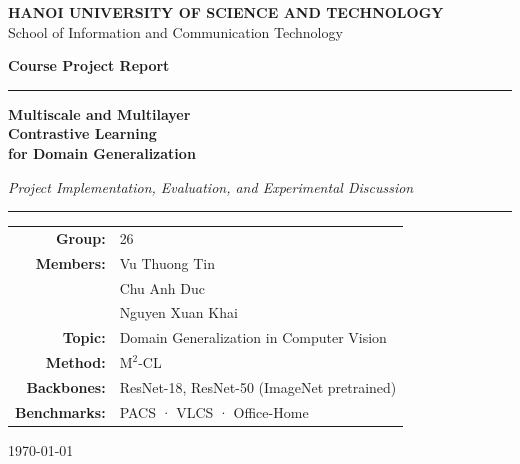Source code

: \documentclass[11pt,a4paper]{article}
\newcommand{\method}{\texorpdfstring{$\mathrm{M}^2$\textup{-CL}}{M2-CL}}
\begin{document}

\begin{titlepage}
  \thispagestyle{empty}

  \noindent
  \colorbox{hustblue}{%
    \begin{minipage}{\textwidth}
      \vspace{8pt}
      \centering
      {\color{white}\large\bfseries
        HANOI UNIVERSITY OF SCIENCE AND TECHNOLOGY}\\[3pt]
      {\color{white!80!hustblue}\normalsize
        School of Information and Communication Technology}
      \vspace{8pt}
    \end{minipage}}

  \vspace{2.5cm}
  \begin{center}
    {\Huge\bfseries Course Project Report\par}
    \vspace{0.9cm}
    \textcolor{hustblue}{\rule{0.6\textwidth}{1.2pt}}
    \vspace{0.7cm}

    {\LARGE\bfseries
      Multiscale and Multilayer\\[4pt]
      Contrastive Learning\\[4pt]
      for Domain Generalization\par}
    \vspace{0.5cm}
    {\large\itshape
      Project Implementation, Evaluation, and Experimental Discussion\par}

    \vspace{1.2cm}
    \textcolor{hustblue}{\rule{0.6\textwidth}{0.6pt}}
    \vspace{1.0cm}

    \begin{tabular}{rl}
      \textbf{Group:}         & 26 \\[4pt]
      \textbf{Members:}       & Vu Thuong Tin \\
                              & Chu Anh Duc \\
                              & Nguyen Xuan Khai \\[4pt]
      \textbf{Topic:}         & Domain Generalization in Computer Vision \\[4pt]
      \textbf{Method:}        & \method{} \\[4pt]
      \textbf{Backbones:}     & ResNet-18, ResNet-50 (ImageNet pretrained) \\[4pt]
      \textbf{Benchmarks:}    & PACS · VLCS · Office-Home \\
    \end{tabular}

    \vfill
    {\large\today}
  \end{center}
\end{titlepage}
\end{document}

◇ ◇ ◇ ◇ ◇

*Exercise instructions*.
Transcribe all lines above exactly, skipping pictures.

*Answer space*.
Source code

: \documentclass[11pt,a4paper]{article}
\newcommand{\method}{\texorpdfstring{$\mathrm{M}^2$\textup{-CL}}{M2-CL}}
\begin{document}

\begin{titlepage}
  \thispagestyle{empty}

  \noindent
  \colorbox{hustblue}{%
    \begin{minipage}{\textwidth}
      \vspace{8pt}
      \centering
      {\color{white}\large\bfseries
        HANOI UNIVERSITY OF SCIENCE AND TECHNOLOGY}\\[3pt]
      {\color{white!80!hustblue}\normalsize
        School of Information and Communication Technology}
      \vspace{8pt}
    \end{minipage}}

  \vspace{2.5cm}
  \begin{center}
    {\Huge\bfseries Course Project Report\par}
    \vspace{0.9cm}
    \textcolor{hustblue}{\rule{0.6\textwidth}{1.2pt}}
    \vspace{0.7cm}

    {\LARGE\bfseries
      Multiscale and Multilayer\\[4pt]
      Contrastive Learning\\[4pt]
      for Domain Generalization\par}
    \vspace{0.5cm}
    {\large\itshape
      Project Implementation, Evaluation, and Experimental Discussion\par}

    \vspace{1.2cm}
    \textcolor{hustblue}{\rule{0.6\textwidth}{0.6pt}}
    \vspace{1.0cm}

    \begin{tabular}{rl}
      \textbf{Group:}         & 26 \\[4pt]
      \textbf{Members:}       & Vu Thuong Tin \\
                              & Chu Anh Duc \\
                              & Nguyen Xuan Khai \\[4pt]
      \textbf{Topic:}         & Domain Generalization in Computer Vision \\[4pt]
      \textbf{Method:}        & \method{} \\[4pt]
      \textbf{Backbones:}     & ResNet-18, ResNet-50 (ImageNet pretrained) \\[4pt]
      \textbf{Benchmarks:}    & PACS · VLCS · Office-Home \\
    \end{tabular}

    \vfill
    {\large\today}
  \end{center}
\end{titlepage}
\end{document}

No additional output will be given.